Back on the ground, not only the three ADIRUS were replaced by maintenance, but also the Angle of Attack meters. These are vane-like devices that are located outside of the fuselage. On a fly-by-wire aircraft, the ADIRU’s collect information from pitot tubes, static ports and angle of attack meters and transmit that information to the Flight Control Computers. Sometimes these ADIRUS break down. Since these failures, can lead to a loss of control in flight (LOC-I), there are three redundant ADIRUS.
Qantas Flight 72
An infamous case of a malfunctioning ADIRS was Flight 72 of Qantas, which flew from Singapore to Perth on October 2008. The aircraft was cruising at 37,000 feet when it suffered two uncommanded pitch-down maneuvers, causing the plane to plunge in a 650-foot nosedive. The incident caused injuries to 74 passengers and crew, from broken bones to spinal injuries.
An investigation of the Australian Transportation Safety Board (ATSB) concluded that there had been a failure within the ADIRS. “These very high, random and incorrect values of the Angle of Attack, led the Flight Control computers to order a nose-down aircraft movement, which resulted in the aircraft pitching down to a maximum of about 8.5 degrees,” according to ABC-news, quoting the ATSB-report. “Even with the Auto Pilot off, the plane’s Flight Control computers still command key controls in order to protect the jet from dangerous conditions, such as stalling.” In other words, even when the Auto Pilot is switched off, the plane will still fly within its protective envelope (Normal Law). And when a failing ADIRU transmit erroneous information, the Flight Control Computers will react to this non-existing flight condition. In the case of Flight 72, the Flight Computers interpreted that the plane was stalling (which was not the case) and automatically ordered a pitch-down (against the will of the pilots) to counter this fictitious stall.
These ADIRU’s breakdowns are more common than is publicly known. It is not an exclusive problem of Airbus-aircrafts either. The Boeing 777, also a Fly-by-wire plane, has experienced similar glitches with its ADIRUs, the most known case being the one of Flight 124 of Malaysian Airlines from Perth to Kuala Lumpur (2005).

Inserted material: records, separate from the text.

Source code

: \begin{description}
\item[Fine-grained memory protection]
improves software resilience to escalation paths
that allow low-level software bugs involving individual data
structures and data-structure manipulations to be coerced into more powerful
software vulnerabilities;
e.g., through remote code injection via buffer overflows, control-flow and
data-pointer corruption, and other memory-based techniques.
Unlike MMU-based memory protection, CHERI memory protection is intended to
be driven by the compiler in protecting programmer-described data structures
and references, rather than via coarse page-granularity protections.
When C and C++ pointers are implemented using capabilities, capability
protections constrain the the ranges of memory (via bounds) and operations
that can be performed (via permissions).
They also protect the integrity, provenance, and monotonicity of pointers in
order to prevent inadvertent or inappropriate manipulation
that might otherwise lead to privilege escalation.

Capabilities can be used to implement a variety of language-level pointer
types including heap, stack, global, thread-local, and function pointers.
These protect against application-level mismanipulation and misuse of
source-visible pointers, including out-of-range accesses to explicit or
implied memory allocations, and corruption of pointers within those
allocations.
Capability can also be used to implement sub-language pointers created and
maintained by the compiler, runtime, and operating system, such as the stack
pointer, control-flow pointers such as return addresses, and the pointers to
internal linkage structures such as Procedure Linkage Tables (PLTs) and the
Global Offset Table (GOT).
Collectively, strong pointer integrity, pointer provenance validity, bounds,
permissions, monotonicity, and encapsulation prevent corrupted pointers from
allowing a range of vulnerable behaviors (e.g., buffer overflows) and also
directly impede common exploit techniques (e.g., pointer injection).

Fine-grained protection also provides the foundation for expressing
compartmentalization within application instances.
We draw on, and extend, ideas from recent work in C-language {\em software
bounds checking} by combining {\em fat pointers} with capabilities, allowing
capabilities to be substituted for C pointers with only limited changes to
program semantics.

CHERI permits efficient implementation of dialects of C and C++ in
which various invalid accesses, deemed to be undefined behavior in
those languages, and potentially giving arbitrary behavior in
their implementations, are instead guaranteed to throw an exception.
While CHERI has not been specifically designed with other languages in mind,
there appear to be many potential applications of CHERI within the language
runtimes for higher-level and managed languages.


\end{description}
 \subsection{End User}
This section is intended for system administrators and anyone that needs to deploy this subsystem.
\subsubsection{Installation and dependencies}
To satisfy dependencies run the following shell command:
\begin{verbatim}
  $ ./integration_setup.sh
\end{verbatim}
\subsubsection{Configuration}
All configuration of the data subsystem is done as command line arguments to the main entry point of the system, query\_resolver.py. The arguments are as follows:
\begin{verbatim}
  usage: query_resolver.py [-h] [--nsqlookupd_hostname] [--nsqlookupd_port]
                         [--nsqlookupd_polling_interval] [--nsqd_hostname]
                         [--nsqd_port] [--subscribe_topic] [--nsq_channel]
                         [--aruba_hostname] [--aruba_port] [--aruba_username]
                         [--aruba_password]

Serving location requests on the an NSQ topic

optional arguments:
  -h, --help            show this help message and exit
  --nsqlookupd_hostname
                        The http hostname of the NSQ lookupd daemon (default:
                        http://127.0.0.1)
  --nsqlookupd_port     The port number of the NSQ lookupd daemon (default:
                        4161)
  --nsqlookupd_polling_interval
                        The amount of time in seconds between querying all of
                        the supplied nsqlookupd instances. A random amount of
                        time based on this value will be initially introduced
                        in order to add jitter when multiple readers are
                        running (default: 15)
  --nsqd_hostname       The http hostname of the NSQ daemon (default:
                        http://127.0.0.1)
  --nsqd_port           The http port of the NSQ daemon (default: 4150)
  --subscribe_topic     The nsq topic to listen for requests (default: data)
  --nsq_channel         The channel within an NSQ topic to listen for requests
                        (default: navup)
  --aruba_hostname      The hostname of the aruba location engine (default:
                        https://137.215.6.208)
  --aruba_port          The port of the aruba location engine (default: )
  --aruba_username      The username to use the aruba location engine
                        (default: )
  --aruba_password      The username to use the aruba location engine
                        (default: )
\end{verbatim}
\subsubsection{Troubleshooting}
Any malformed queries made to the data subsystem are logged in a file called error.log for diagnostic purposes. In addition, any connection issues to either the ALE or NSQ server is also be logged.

The case of Flight 1641 of Air Canada Rouge was disturbing since the same plane with serial number C-FYIY had already experienced ADIRU-failures in 2016: on October 27, when flying to Orlando and a week later, near Las Vegas. On that flight of November 2th, the ADIRU#1 failed, while the aircraft had taken off with the ADIRU#3 inoperative.
The normal procedure after these occurrences is to replace the ADIRU-units on the plane. After the Las Vegas-event in November 2016, Air Rouge pledged to replace all three ADIRU’s and inspect the wiring. It is not clear whether the airline complied with that or not and put the lives of crew and passengers needlessly at risk.